◆ BRIEF: Restate, word for word, each entry that follows, but skip its pictures.

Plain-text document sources
• • • •

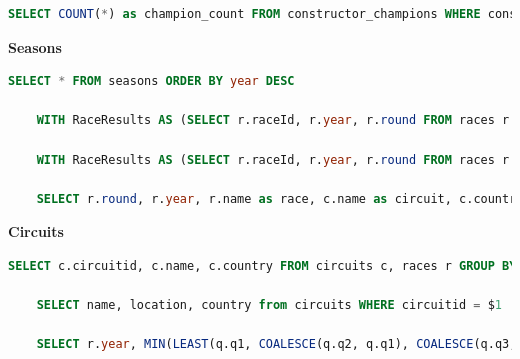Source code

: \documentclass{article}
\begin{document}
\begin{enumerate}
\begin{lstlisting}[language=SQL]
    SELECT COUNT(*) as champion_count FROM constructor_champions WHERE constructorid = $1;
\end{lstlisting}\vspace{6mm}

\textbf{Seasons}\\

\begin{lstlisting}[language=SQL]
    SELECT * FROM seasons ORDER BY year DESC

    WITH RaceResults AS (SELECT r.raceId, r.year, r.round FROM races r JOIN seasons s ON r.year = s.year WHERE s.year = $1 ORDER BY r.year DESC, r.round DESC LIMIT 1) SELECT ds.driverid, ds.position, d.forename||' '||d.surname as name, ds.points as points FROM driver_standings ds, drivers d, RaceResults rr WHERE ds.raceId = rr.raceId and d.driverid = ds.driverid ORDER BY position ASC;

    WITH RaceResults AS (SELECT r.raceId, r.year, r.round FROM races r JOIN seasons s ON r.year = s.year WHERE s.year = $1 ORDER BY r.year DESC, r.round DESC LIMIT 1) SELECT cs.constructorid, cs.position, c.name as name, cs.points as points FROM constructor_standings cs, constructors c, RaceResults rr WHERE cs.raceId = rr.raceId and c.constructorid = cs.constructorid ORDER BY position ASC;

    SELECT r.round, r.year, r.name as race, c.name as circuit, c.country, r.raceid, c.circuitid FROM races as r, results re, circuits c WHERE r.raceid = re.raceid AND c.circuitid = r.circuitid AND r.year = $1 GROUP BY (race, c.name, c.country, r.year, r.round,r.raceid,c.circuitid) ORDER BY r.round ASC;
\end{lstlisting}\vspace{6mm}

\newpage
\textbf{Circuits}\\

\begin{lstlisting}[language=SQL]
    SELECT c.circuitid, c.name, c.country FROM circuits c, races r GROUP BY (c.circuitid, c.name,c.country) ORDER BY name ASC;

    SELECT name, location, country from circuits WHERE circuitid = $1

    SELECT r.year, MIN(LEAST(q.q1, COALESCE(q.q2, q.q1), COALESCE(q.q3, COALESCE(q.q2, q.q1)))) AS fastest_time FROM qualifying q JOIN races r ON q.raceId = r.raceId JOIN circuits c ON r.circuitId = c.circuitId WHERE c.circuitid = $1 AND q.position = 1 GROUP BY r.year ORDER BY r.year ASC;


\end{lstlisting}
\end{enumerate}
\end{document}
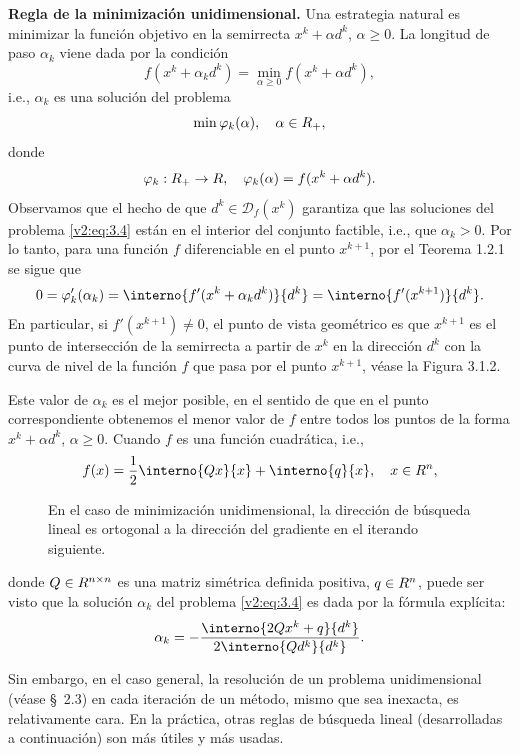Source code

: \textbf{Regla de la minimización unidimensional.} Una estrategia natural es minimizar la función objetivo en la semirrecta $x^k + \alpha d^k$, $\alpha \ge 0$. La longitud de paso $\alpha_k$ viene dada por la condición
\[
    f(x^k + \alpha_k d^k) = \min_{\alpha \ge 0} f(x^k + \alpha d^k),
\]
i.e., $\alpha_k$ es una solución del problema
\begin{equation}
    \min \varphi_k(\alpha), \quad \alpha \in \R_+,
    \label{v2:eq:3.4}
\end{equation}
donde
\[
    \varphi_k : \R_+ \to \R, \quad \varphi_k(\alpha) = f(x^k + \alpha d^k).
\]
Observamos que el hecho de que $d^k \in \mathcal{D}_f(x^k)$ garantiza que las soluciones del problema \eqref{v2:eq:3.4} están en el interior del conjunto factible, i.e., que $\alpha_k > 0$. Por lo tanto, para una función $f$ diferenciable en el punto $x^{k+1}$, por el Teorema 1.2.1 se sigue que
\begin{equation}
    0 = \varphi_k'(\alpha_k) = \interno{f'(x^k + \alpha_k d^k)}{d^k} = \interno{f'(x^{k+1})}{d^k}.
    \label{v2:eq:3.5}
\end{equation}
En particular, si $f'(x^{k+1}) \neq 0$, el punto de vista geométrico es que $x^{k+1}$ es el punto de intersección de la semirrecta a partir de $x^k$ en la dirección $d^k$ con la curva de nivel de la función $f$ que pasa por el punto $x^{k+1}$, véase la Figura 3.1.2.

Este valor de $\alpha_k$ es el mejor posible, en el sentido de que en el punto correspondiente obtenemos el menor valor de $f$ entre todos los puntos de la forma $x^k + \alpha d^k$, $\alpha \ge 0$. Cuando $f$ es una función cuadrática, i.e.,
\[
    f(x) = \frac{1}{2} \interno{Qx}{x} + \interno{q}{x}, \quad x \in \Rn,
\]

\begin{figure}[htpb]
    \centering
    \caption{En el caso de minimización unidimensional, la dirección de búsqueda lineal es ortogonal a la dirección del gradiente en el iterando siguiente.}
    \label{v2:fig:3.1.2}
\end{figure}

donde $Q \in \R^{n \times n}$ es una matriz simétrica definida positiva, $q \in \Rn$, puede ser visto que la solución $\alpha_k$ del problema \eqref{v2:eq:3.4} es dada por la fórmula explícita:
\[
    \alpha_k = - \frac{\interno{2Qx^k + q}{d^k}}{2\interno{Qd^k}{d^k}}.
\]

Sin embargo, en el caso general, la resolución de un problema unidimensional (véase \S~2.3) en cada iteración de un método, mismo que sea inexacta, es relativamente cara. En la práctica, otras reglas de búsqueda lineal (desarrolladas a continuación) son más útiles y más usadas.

• • • •

◆ SOLUTION FOR THIS PROBLEM:
Source code

: \documentclass{article}
\begin{document}
\begin{enumerate}
\begin{lstlisting}[language=SQL]
    SELECT COUNT(*) as champion_count FROM constructor_champions WHERE constructorid = $1;
\end{lstlisting}\vspace{6mm}

\textbf{Seasons}\\

\begin{lstlisting}[language=SQL]
    SELECT * FROM seasons ORDER BY year DESC

    WITH RaceResults AS (SELECT r.raceId, r.year, r.round FROM races r JOIN seasons s ON r.year = s.year WHERE s.year = $1 ORDER BY r.year DESC, r.round DESC LIMIT 1) SELECT ds.driverid, ds.position, d.forename||' '||d.surname as name, ds.points as points FROM driver_standings ds, drivers d, RaceResults rr WHERE ds.raceId = rr.raceId and d.driverid = ds.driverid ORDER BY position ASC;

    WITH RaceResults AS (SELECT r.raceId, r.year, r.round FROM races r JOIN seasons s ON r.year = s.year WHERE s.year = $1 ORDER BY r.year DESC, r.round DESC LIMIT 1) SELECT cs.constructorid, cs.position, c.name as name, cs.points as points FROM constructor_standings cs, constructors c, RaceResults rr WHERE cs.raceId = rr.raceId and c.constructorid = cs.constructorid ORDER BY position ASC;

    SELECT r.round, r.year, r.name as race, c.name as circuit, c.country, r.raceid, c.circuitid FROM races as r, results re, circuits c WHERE r.raceid = re.raceid AND c.circuitid = r.circuitid AND r.year = $1 GROUP BY (race, c.name, c.country, r.year, r.round,r.raceid,c.circuitid) ORDER BY r.round ASC;
\end{lstlisting}\vspace{6mm}

\newpage
\textbf{Circuits}\\

\begin{lstlisting}[language=SQL]
    SELECT c.circuitid, c.name, c.country FROM circuits c, races r GROUP BY (c.circuitid, c.name,c.country) ORDER BY name ASC;

    SELECT name, location, country from circuits WHERE circuitid = $1

    SELECT r.year, MIN(LEAST(q.q1, COALESCE(q.q2, q.q1), COALESCE(q.q3, COALESCE(q.q2, q.q1)))) AS fastest_time FROM qualifying q JOIN races r ON q.raceId = r.raceId JOIN circuits c ON r.circuitId = c.circuitId WHERE c.circuitid = $1 AND q.position = 1 GROUP BY r.year ORDER BY r.year ASC;


\end{lstlisting}
\end{enumerate}
\end{document}
Source code

: \textbf{Regla de la minimización unidimensional.} Una estrategia natural es minimizar la función objetivo en la semirrecta $x^k + \alpha d^k$, $\alpha \ge 0$. La longitud de paso $\alpha_k$ viene dada por la condición
\[
    f(x^k + \alpha_k d^k) = \min_{\alpha \ge 0} f(x^k + \alpha d^k),
\]
i.e., $\alpha_k$ es una solución del problema
\begin{equation}
    \min \varphi_k(\alpha), \quad \alpha \in \R_+,
    \label{v2:eq:3.4}
\end{equation}
donde
\[
    \varphi_k : \R_+ \to \R, \quad \varphi_k(\alpha) = f(x^k + \alpha d^k).
\]
Observamos que el hecho de que $d^k \in \mathcal{D}_f(x^k)$ garantiza que las soluciones del problema \eqref{v2:eq:3.4} están en el interior del conjunto factible, i.e., que $\alpha_k > 0$. Por lo tanto, para una función $f$ diferenciable en el punto $x^{k+1}$, por el Teorema 1.2.1 se sigue que
\begin{equation}
    0 = \varphi_k'(\alpha_k) = \interno{f'(x^k + \alpha_k d^k)}{d^k} = \interno{f'(x^{k+1})}{d^k}.
    \label{v2:eq:3.5}
\end{equation}
En particular, si $f'(x^{k+1}) \neq 0$, el punto de vista geométrico es que $x^{k+1}$ es el punto de intersección de la semirrecta a partir de $x^k$ en la dirección $d^k$ con la curva de nivel de la función $f$ que pasa por el punto $x^{k+1}$, véase la Figura 3.1.2.

Este valor de $\alpha_k$ es el mejor posible, en el sentido de que en el punto correspondiente obtenemos el menor valor de $f$ entre todos los puntos de la forma $x^k + \alpha d^k$, $\alpha \ge 0$. Cuando $f$ es una función cuadrática, i.e.,
\[
    f(x) = \frac{1}{2} \interno{Qx}{x} + \interno{q}{x}, \quad x \in \Rn,
\]

\begin{figure}[htpb]
    \centering
    \caption{En el caso de minimización unidimensional, la dirección de búsqueda lineal es ortogonal a la dirección del gradiente en el iterando siguiente.}
    \label{v2:fig:3.1.2}
\end{figure}

donde $Q \in \R^{n \times n}$ es una matriz simétrica definida positiva, $q \in \Rn$, puede ser visto que la solución $\alpha_k$ del problema \eqref{v2:eq:3.4} es dada por la fórmula explícita:
\[
    \alpha_k = - \frac{\interno{2Qx^k + q}{d^k}}{2\interno{Qd^k}{d^k}}.
\]

Sin embargo, en el caso general, la resolución de un problema unidimensional (véase \S~2.3) en cada iteración de un método, mismo que sea inexacta, es relativamente cara. En la práctica, otras reglas de búsqueda lineal (desarrolladas a continuación) son más útiles y más usadas.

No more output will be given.